Problem statement:
Wherever "other" appears in a line of the listing, that line should be returned.
=== Working data ===
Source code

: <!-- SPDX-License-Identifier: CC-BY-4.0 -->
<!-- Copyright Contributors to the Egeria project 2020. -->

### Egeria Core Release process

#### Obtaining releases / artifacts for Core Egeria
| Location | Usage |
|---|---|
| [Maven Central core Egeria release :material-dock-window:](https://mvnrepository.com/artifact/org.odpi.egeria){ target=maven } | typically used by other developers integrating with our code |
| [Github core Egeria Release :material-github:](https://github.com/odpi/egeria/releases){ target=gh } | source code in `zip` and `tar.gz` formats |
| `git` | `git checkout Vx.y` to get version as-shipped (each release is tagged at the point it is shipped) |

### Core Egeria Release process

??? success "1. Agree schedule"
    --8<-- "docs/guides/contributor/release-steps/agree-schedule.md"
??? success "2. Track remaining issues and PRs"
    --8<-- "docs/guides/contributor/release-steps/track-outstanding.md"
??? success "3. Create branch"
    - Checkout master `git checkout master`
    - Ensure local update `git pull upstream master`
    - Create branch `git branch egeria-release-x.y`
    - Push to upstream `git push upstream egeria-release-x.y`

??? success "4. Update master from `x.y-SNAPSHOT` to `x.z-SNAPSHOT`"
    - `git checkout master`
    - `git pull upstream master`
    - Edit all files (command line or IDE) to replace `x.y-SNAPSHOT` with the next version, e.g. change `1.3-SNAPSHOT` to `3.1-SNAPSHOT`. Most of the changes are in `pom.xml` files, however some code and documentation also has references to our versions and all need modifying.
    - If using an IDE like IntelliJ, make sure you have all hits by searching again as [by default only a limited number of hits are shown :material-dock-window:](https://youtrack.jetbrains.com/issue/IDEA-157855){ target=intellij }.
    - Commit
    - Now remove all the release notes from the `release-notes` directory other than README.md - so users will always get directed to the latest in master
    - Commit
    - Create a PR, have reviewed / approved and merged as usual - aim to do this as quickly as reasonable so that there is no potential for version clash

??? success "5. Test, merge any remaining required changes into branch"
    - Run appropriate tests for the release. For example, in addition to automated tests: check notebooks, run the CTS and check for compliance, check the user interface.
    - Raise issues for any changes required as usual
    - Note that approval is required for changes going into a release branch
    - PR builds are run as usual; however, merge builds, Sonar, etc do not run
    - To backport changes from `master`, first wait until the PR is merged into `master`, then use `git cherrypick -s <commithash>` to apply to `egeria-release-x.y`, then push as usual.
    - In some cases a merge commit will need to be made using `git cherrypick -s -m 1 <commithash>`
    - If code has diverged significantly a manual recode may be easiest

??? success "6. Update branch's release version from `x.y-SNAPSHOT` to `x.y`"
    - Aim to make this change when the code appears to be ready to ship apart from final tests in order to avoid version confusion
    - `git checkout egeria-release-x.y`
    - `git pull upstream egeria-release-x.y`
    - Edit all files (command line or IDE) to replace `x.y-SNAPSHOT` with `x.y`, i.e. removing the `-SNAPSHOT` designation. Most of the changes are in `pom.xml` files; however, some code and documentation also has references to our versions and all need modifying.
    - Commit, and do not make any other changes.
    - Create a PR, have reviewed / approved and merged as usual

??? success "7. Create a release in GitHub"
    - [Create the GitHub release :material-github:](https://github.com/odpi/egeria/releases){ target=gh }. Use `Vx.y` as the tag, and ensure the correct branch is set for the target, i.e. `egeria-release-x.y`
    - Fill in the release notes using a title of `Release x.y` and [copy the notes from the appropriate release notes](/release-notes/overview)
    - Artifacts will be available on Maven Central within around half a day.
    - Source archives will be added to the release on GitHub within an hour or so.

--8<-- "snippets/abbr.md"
===
Answer to this exercise:
| [Maven Central core Egeria release :material-dock-window:](https://mvnrepository.com/artifact/org.odpi.egeria){ target=maven } | typically used by other developers integrating with our code |
    - Now remove all the release notes from the `release-notes` directory other than README.md - so users will always get directed to the latest in master
    - Commit, and do not make any other changes.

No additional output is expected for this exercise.